In the same scene, Ferdinand and Marianne take out the gas station attendants in true “love on the run,” Bonnie-and-Clyde style. At one point, Marianne tells Ferdinand she knows a trick from Laurel and Hardy, a simple bait-and-switch straight from slapstick comedy. Next, Ferdinand engages an attendant in a cartoonish boxing match: the two stone-faced men put up their dukes, round each other and take turns swinging. Both these instances embody the cultural language of cinema, whereby the characters enact a parody of classic cinema. The scene takes on a deeper meaning when we realize the stakes are not what we would think (as the base narrative would have us believe), but center instead on the exploration of the processes of thought formed by years of media exposure. Society, Godard, and the characters think in pop-cultural appropriations. The matter of mind is a collective absorption of mass media.
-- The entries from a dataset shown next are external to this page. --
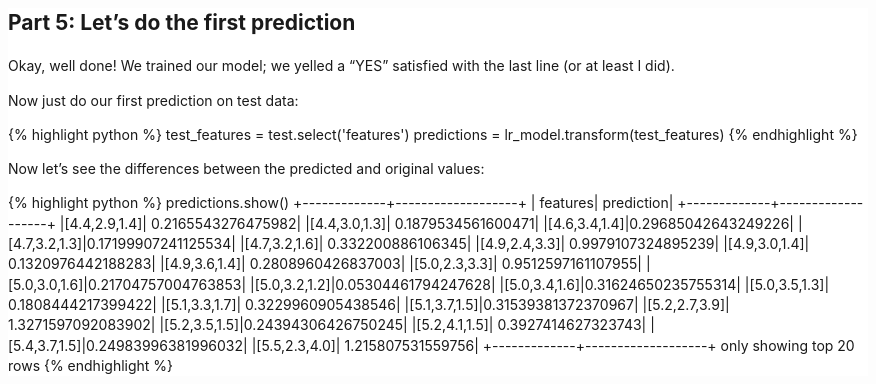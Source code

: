 ## Part 5: Let’s do the first prediction

Okay, well done! We trained our model; we yelled a “YES” satisfied with the last line (or at least I did).

Now just do our first prediction on test data:

{% highlight python %}
test_features = test.select('features')
predictions = lr_model.transform(test_features)
{% endhighlight %}

Now let’s see the differences between the predicted and original values:

{% highlight python %}
predictions.show()
+-------------+-------------------+
|     features|         prediction|
+-------------+-------------------+
|[4.4,2.9,1.4]| 0.2165543276475982|
|[4.4,3.0,1.3]| 0.1879534561600471|
|[4.6,3.4,1.4]|0.29685042643249226|
|[4.7,3.2,1.3]|0.17199907241125534|
|[4.7,3.2,1.6]|  0.332200886106345|
|[4.9,2.4,3.3]| 0.9979107324895239|
|[4.9,3.0,1.4]| 0.1320976442188283|
|[4.9,3.6,1.4]| 0.2808960426837003|
|[5.0,2.3,3.3]| 0.9512597161107955|
|[5.0,3.0,1.6]|0.21704757004763853|
|[5.0,3.2,1.2]|0.05304461794247628|
|[5.0,3.4,1.6]|0.31624650235755314|
|[5.0,3.5,1.3]| 0.1808444217399422|
|[5.1,3.3,1.7]| 0.3229960905438546|
|[5.1,3.7,1.5]|0.31539381372370967|
|[5.2,2.7,3.9]| 1.3271597092083902|
|[5.2,3.5,1.5]|0.24394306426750245|
|[5.2,4.1,1.5]| 0.3927414627323743|
|[5.4,3.7,1.5]|0.24983996381996032|
|[5.5,2.3,4.0]|  1.215807531559756|
+-------------+-------------------+
only showing top 20 rows
{% endhighlight %}
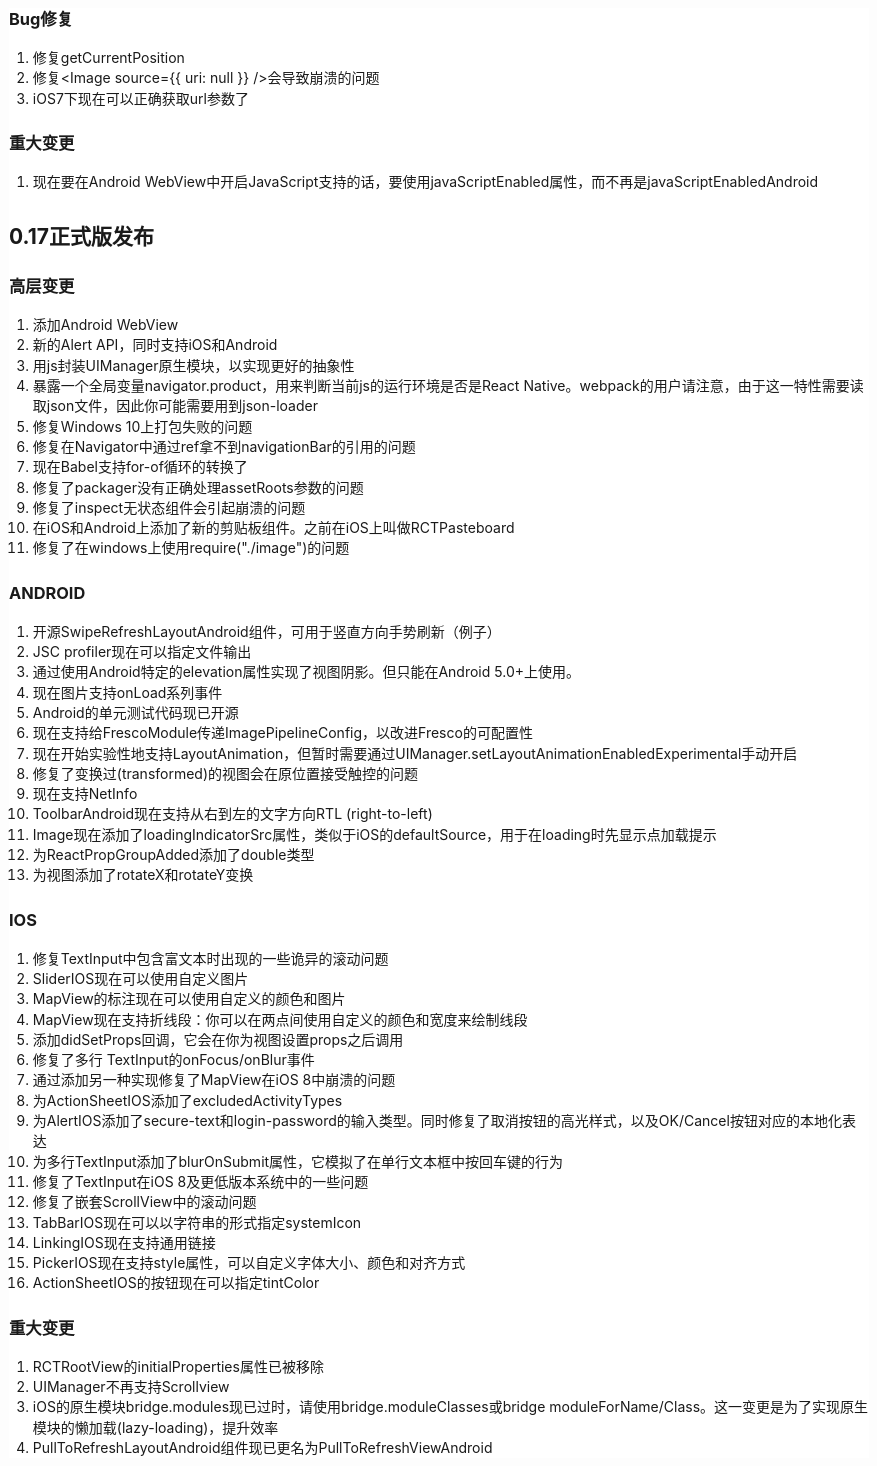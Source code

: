 ### Bug修复
1. 修复getCurrentPosition
2. 修复<Image source={{ uri: null }} />会导致崩溃的问题
3. iOS7下现在可以正确获取url参数了
### 重大变更
1. 现在要在Android WebView中开启JavaScript支持的话，要使用javaScriptEnabled属性，而不再是javaScriptEnabledAndroid


## 0.17正式版发布
### 高层变更
1. 添加Android WebView
2. 新的Alert API，同时支持iOS和Android
3. 用js封装UIManager原生模块，以实现更好的抽象性
4. 暴露一个全局变量navigator.product，用来判断当前js的运行环境是否是React Native。webpack的用户请注意，由于这一特性需要读取json文件，因此你可能需要用到json-loader
5. 修复Windows 10上打包失败的问题
6. 修复在Navigator中通过ref拿不到navigationBar的引用的问题
7. 现在Babel支持for-of循环的转换了
8. 修复了packager没有正确处理assetRoots参数的问题
9. 修复了inspect无状态组件会引起崩溃的问题
10. 在iOS和Android上添加了新的剪贴板组件。之前在iOS上叫做RCTPasteboard
11. 修复了在windows上使用require("./image")的问题
### ANDROID
1. 开源SwipeRefreshLayoutAndroid组件，可用于竖直方向手势刷新（例子）
2. JSC profiler现在可以指定文件输出
3. 通过使用Android特定的elevation属性实现了视图阴影。但只能在Android 5.0+上使用。
4. 现在图片支持onLoad系列事件
5. Android的单元测试代码现已开源
6. 现在支持给FrescoModule传递ImagePipelineConfig，以改进Fresco的可配置性
7. 现在开始实验性地支持LayoutAnimation，但暂时需要通过UIManager.setLayoutAnimationEnabledExperimental手动开启
8. 修复了变换过(transformed)的视图会在原位置接受触控的问题
9. 现在支持NetInfo
10. ToolbarAndroid现在支持从右到左的文字方向RTL (right-to-left)
11. Image现在添加了loadingIndicatorSrc属性，类似于iOS的defaultSource，用于在loading时先显示点加载提示
12. 为ReactPropGroupAdded添加了double类型
13. 为视图添加了rotateX和rotateY变换
### IOS
1. 修复TextInput中包含富文本时出现的一些诡异的滚动问题
2. SliderIOS现在可以使用自定义图片
3. MapView的标注现在可以使用自定义的颜色和图片
4. MapView现在支持折线段：你可以在两点间使用自定义的颜色和宽度来绘制线段
5. 添加didSetProps回调，它会在你为视图设置props之后调用
6. 修复了多行 TextInput的onFocus/onBlur事件
7. 通过添加另一种实现修复了MapView在iOS 8中崩溃的问题
8. 为ActionSheetIOS添加了excludedActivityTypes
9. 为AlertIOS添加了secure-text和login-password的输入类型。同时修复了取消按钮的高光样式，以及OK/Cancel按钮对应的本地化表达
10. 为多行TextInput添加了blurOnSubmit属性，它模拟了在单行文本框中按回车键的行为
11. 修复了TextInput在iOS 8及更低版本系统中的一些问题
12. 修复了嵌套ScrollView中的滚动问题
13. TabBarIOS现在可以以字符串的形式指定systemIcon
14. LinkingIOS现在支持通用链接
15. PickerIOS现在支持style属性，可以自定义字体大小、颜色和对齐方式
16. ActionSheetIOS的按钮现在可以指定tintColor
### 重大变更
1. RCTRootView的initialProperties属性已被移除
2. UIManager不再支持Scrollview
3. iOS的原生模块bridge.modules现已过时，请使用bridge.moduleClasses或bridge moduleForName/Class。这一变更是为了实现原生模块的懒加载(lazy-loading)，提升效率
4. PullToRefreshLayoutAndroid组件现已更名为PullToRefreshViewAndroid

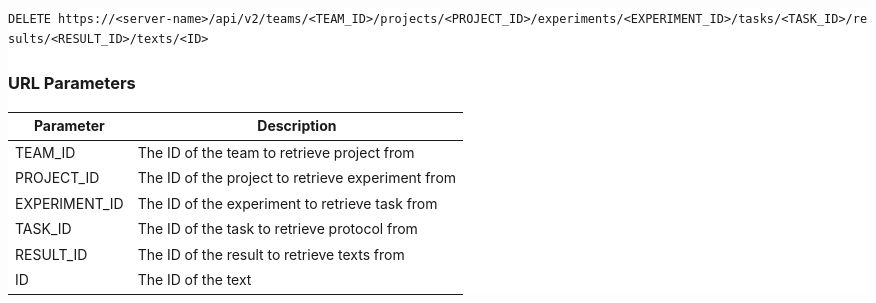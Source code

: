 `DELETE https://<server-name>/api/v2/teams/<TEAM_ID>/projects/<PROJECT_ID>/experiments/<EXPERIMENT_ID>/tasks/<TASK_ID>/results/<RESULT_ID>/texts/<ID>`

### URL Parameters

| Parameter     | Description                                       |
| ------------- | ------------------------------------------------- |
| TEAM_ID       | The ID of the team to retrieve project from       |
| PROJECT_ID    | The ID of the project to retrieve experiment from |
| EXPERIMENT_ID | The ID of the experiment to retrieve task from    |
| TASK_ID       | The ID of the task to retrieve protocol from      |
| RESULT_ID     | The ID of the result to retrieve texts from       |
| ID            | The ID of the text                                |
Thus, in Pierrot, Godard shows us much more than an adventure film or a love story. As is evidenced in Ferdinand and Marianne’s narration, driving off from the Total gas station, atop images of comic books and paintings:
Ferdinand: Sum total.
Marianne: It was an adventure film.
Ferdinand: The Crown of Blood.
Marianne: Sum total.
Ferdinand: Tender is the Night.
Marianne: It was a love story.
They try to find a sum total of the film, a genre to encapsulate the story, examples of films or novels to reflect the narrative’s unfolding. But the film isn’t about this base narrative. The narratives are inherent in the form itself, which reflects the new language of thought, molded and shaped by the mass media surrounding itself. The characters seek genre through a lens of genre, utilizing form that reflects thought that in itself reflects the media that it itself is a part of. Godard, rather than battling with futility against the omniscience of mass culture and media, embraces it and reconfigures it as a new form, one in which that form, a cacophony of allusions and references to centuries of media, becomes the new narrative.